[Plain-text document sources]
────
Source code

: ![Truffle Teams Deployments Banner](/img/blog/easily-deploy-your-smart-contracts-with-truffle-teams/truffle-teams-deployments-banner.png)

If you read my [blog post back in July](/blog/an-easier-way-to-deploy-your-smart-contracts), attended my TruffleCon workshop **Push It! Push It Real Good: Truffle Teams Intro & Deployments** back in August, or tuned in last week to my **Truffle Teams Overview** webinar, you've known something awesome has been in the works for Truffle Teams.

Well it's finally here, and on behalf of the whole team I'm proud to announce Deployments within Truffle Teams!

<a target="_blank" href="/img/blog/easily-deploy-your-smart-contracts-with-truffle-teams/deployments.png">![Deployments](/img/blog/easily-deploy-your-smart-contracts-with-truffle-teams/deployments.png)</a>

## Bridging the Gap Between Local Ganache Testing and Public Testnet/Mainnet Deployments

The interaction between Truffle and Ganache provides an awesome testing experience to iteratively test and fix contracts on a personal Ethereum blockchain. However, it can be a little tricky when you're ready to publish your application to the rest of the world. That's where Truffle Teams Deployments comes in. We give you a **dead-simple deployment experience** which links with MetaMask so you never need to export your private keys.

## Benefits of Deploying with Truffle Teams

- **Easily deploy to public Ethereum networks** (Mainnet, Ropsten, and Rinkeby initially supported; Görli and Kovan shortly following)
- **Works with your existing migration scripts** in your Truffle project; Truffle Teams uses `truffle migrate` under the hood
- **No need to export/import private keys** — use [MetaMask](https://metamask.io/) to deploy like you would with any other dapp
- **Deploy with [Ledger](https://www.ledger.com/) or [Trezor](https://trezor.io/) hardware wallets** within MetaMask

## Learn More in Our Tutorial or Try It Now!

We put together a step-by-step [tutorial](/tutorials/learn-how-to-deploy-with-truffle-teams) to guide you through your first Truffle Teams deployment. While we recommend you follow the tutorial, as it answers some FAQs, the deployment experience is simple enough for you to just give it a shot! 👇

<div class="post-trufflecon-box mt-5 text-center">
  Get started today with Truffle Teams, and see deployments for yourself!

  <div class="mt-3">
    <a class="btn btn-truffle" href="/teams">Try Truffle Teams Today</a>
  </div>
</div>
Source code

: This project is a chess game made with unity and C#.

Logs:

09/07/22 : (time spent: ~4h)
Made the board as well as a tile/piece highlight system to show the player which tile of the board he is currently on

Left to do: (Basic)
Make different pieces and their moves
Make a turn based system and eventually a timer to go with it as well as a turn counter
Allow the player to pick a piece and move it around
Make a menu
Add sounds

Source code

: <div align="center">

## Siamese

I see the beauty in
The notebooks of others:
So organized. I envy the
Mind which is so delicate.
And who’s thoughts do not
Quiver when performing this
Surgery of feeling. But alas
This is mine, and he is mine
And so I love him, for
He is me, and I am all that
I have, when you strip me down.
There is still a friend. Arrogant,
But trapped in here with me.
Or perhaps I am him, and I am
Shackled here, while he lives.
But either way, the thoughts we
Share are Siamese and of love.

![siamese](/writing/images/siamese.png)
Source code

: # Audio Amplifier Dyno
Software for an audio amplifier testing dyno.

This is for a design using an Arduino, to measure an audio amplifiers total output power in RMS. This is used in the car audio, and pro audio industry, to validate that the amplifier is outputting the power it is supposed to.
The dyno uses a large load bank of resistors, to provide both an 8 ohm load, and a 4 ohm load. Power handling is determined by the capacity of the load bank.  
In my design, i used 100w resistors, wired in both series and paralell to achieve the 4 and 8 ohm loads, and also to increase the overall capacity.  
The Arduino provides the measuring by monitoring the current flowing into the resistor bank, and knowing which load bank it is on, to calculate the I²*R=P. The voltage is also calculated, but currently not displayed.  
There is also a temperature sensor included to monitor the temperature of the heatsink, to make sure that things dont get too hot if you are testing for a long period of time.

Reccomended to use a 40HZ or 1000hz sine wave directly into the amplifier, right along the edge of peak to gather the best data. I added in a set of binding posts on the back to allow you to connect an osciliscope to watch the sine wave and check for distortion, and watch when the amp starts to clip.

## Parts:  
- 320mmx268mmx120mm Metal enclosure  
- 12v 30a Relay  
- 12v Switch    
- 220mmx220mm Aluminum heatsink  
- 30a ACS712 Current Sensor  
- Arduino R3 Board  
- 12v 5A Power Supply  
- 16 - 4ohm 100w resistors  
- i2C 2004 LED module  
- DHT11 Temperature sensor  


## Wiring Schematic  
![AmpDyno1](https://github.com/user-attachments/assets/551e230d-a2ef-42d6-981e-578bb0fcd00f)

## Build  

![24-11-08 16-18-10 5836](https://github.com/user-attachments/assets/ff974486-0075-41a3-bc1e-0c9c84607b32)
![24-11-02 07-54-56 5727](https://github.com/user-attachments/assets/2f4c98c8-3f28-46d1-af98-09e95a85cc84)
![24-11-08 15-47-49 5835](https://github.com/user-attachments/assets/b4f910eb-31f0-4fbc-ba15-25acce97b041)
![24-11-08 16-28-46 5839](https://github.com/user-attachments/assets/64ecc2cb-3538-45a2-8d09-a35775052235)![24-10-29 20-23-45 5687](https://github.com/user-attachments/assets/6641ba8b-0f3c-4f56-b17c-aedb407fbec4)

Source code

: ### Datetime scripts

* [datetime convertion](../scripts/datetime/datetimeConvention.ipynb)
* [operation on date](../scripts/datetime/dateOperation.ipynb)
────
Word for word, retype each record.

> **Exercise result**:
Source code

: ![Truffle Teams Deployments Banner](/img/blog/easily-deploy-your-smart-contracts-with-truffle-teams/truffle-teams-deployments-banner.png)

If you read my [blog post back in July](/blog/an-easier-way-to-deploy-your-smart-contracts), attended my TruffleCon workshop **Push It! Push It Real Good: Truffle Teams Intro & Deployments** back in August, or tuned in last week to my **Truffle Teams Overview** webinar, you've known something awesome has been in the works for Truffle Teams.

Well it's finally here, and on behalf of the whole team I'm proud to announce Deployments within Truffle Teams!

<a target="_blank" href="/img/blog/easily-deploy-your-smart-contracts-with-truffle-teams/deployments.png">![Deployments](/img/blog/easily-deploy-your-smart-contracts-with-truffle-teams/deployments.png)</a>

## Bridging the Gap Between Local Ganache Testing and Public Testnet/Mainnet Deployments

The interaction between Truffle and Ganache provides an awesome testing experience to iteratively test and fix contracts on a personal Ethereum blockchain. However, it can be a little tricky when you're ready to publish your application to the rest of the world. That's where Truffle Teams Deployments comes in. We give you a **dead-simple deployment experience** which links with MetaMask so you never need to export your private keys.

## Benefits of Deploying with Truffle Teams

- **Easily deploy to public Ethereum networks** (Mainnet, Ropsten, and Rinkeby initially supported; Görli and Kovan shortly following)
- **Works with your existing migration scripts** in your Truffle project; Truffle Teams uses `truffle migrate` under the hood
- **No need to export/import private keys** — use [MetaMask](https://metamask.io/) to deploy like you would with any other dapp
- **Deploy with [Ledger](https://www.ledger.com/) or [Trezor](https://trezor.io/) hardware wallets** within MetaMask

## Learn More in Our Tutorial or Try It Now!

We put together a step-by-step [tutorial](/tutorials/learn-how-to-deploy-with-truffle-teams) to guide you through your first Truffle Teams deployment. While we recommend you follow the tutorial, as it answers some FAQs, the deployment experience is simple enough for you to just give it a shot! 👇

<div class="post-trufflecon-box mt-5 text-center">
  Get started today with Truffle Teams, and see deployments for yourself!

  <div class="mt-3">
    <a class="btn btn-truffle" href="/teams">Try Truffle Teams Today</a>
  </div>
</div>
Source code

: This project is a chess game made with unity and C#.

Logs:

09/07/22 : (time spent: ~4h)
Made the board as well as a tile/piece highlight system to show the player which tile of the board he is currently on

Left to do: (Basic)
Make different pieces and their moves
Make a turn based system and eventually a timer to go with it as well as a turn counter
Allow the player to pick a piece and move it around
Make a menu
Add sounds

Source code

: <div align="center">

## Siamese

I see the beauty in
The notebooks of others:
So organized. I envy the
Mind which is so delicate.
And who’s thoughts do not
Quiver when performing this
Surgery of feeling. But alas
This is mine, and he is mine
And so I love him, for
He is me, and I am all that
I have, when you strip me down.
There is still a friend. Arrogant,
But trapped in here with me.
Or perhaps I am him, and I am
Shackled here, while he lives.
But either way, the thoughts we
Share are Siamese and of love.

![siamese](/writing/images/siamese.png)
Source code

: # Audio Amplifier Dyno
Software for an audio amplifier testing dyno.

This is for a design using an Arduino, to measure an audio amplifiers total output power in RMS. This is used in the car audio, and pro audio industry, to validate that the amplifier is outputting the power it is supposed to.
The dyno uses a large load bank of resistors, to provide both an 8 ohm load, and a 4 ohm load. Power handling is determined by the capacity of the load bank.  
In my design, i used 100w resistors, wired in both series and paralell to achieve the 4 and 8 ohm loads, and also to increase the overall capacity.  
The Arduino provides the measuring by monitoring the current flowing into the resistor bank, and knowing which load bank it is on, to calculate the I²*R=P. The voltage is also calculated, but currently not displayed.  
There is also a temperature sensor included to monitor the temperature of the heatsink, to make sure that things dont get too hot if you are testing for a long period of time.

Reccomended to use a 40HZ or 1000hz sine wave directly into the amplifier, right along the edge of peak to gather the best data. I added in a set of binding posts on the back to allow you to connect an osciliscope to watch the sine wave and check for distortion, and watch when the amp starts to clip.

## Parts:  
- 320mmx268mmx120mm Metal enclosure  
- 12v 30a Relay  
- 12v Switch    
- 220mmx220mm Aluminum heatsink  
- 30a ACS712 Current Sensor  
- Arduino R3 Board  
- 12v 5A Power Supply  
- 16 - 4ohm 100w resistors  
- i2C 2004 LED module  
- DHT11 Temperature sensor  


## Wiring Schematic  
![AmpDyno1](https://github.com/user-attachments/assets/551e230d-a2ef-42d6-981e-578bb0fcd00f)

## Build  

![24-11-08 16-18-10 5836](https://github.com/user-attachments/assets/ff974486-0075-41a3-bc1e-0c9c84607b32)
![24-11-02 07-54-56 5727](https://github.com/user-attachments/assets/2f4c98c8-3f28-46d1-af98-09e95a85cc84)
![24-11-08 15-47-49 5835](https://github.com/user-attachments/assets/b4f910eb-31f0-4fbc-ba15-25acce97b041)
![24-11-08 16-28-46 5839](https://github.com/user-attachments/assets/64ecc2cb-3538-45a2-8d09-a35775052235)![24-10-29 20-23-45 5687](https://github.com/user-attachments/assets/6641ba8b-0f3c-4f56-b17c-aedb407fbec4)

Source code

: ### Datetime scripts

* [datetime convertion](../scripts/datetime/datetimeConvention.ipynb)
* [operation on date](../scripts/datetime/dateOperation.ipynb)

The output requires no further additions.